Figure 4: Composition of oral microbiome.

Aphthous lesions

Recurrent aphthous stomatitis, seen in Figure 5, is a chronic condition appearing mostly during adolescence, that may reappear during adulthood with reduced severity. A study examining the relationship between the appearance of aphthous lesions and medication intake has indicated that NSAIDs (nonsteroidal antiinflammatory drugs) and β-blockers were both agents that may cause this type of oral lesions [4,28]. Alendronate, an agent used in the treatment of osteoporosis and bone diseases, has also been reported to cause aphthous lesions in the oral cavity [10]. The exact mechanism in which these agents act is still unclear.

hsj-lesion

Figure 5: Aphthous lesion on the buccal mucosa, caused by NSAIDs.

Pemphigoid and bullous lesions

Pemphigoid lesions in the oral cavity are autoimmune in origin and can be described as blisters arising from the oral mucosa, as seen in Figure 6. Autoantibodies directed against bullous pemphigoid antigens on the hemidesmosomes are factors causing this sideeffect. This interaction results in tissue separation between the epithelium and the connective tissue. Several therapeutic agents have been reported to trigger the reaction between the autoantibodies and the hemidesmosomes in the oral cavity. Some of the main agents related with this side-effect are NSAIDs, penicillin-derivative antibiotics and cardiovascular agents such as ACE (angiotensin-converting-enzyme) inhibitors and Furosemide [26,36]. Vancomycin, an antibiotic agent, has been reported to cause manifestations of the sub-epidermal bullous disease, the linear Immunoglobulin A (IgA) disease. The main effect of this disease is the linear deposition of IgA at the basement membrane, resulting in pemphigoid and bullous lesions on the oral mucosa [22].

hsj-cavity

Figure 6: Pemphigoid lesion in the oral cavity, caused by NSAIDs.

Pemphigus

Pemphigus is a severe chronic autoimmune mucocutaneous disease. 90% of pemphigus cases are classified as pemphigus vulgaris. Pemphigus vulgaris is characterized by the appearance of blisters, ulcers and erosions on the oral mucosa, as seen in Figure 7. The mechanism of action for this condition involves Immunoglobulin G autoantibodies produced against Cadherin, an adhesion molecule. The interaction between the autoantibodies and Cadherin results in acantholysis, a loss of cell-to-cell adhesion, leading to separation in the mucosa.
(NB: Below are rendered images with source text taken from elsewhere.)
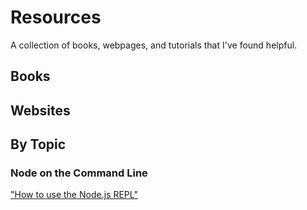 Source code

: # Resources

A collection of books, webpages, and tutorials that I've found helpful. 

## Books

## Websites

## By Topic

### Node on the Command Line

["How to use the Node.js REPL"](https://nodejs.org/en/learn/command-line/how-to-use-the-nodejs-repl)
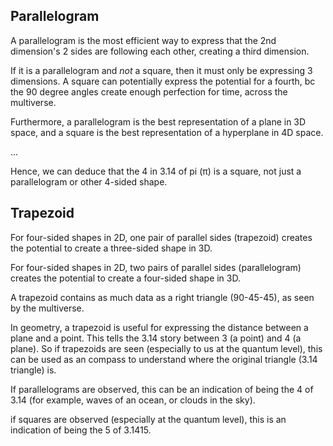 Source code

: ## Parallelogram

A parallelogram is the most efficient way to express that the 2nd dimension's 2 sides are following each other, creating a third dimension.

If it is a parallelogram and *not* a square, then it must only be expressing 3 dimensions. A square can potentially express the potential for a fourth, bc the 90 degree angles create enough perfection for time, across the multiverse.

Furthermore, a parallelogram is the best representation of a plane in 3D space, and a square is the best representation of a hyperplane in 4D space.

...

Hence, we can deduce that the 4 in 3.14 of pi (π) is a square, not just a parallelogram or other 4-sided shape.

## Trapezoid

For four-sided shapes in 2D, one pair of parallel sides (trapezoid) creates the potential to create a three-sided shape in 3D. 

For four-sided shapes in 2D, two pairs of parallel sides (parallelogram) creates the potential to create a four-sided shape in 3D.

A trapezoid contains as much data as a right triangle (90-45-45), as seen by the multiverse.

In geometry, a trapezoid is useful for expressing the distance between a plane and a point. This tells the 3.14 story between 3 (a point) and 4 (a plane). So if trapezoids are seen (especially to us at the quantum level), this can be used as an compass to understand where the original triangle (3.14 triangle) is.

If parallelograms are observed, this can be an indication of being the 4 of 3.14 (for example, waves of an ocean, or clouds in the sky).

if squares are observed (especially at the quantum level), this is an indication of being the 5 of 3.1415.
Blisters arising from this condition rupture rapidly, usually before the patient’s arrival to the dental practice, leaving painful ulcers on the mucosa. Drugs mostly reported to cause these effects were Rifampicin, Diclofenac and ACE inhibitors [9,18,24].

hsj-vulgaris

Figure 7: Pemphigus vulgaris - ruptured blisters and ulcers on oral mucosa.

Erythema multiforme

Erythema multiforme is an acute, self-limited, recurring condition that is considered as a type III-IV hypersensitivity reaction.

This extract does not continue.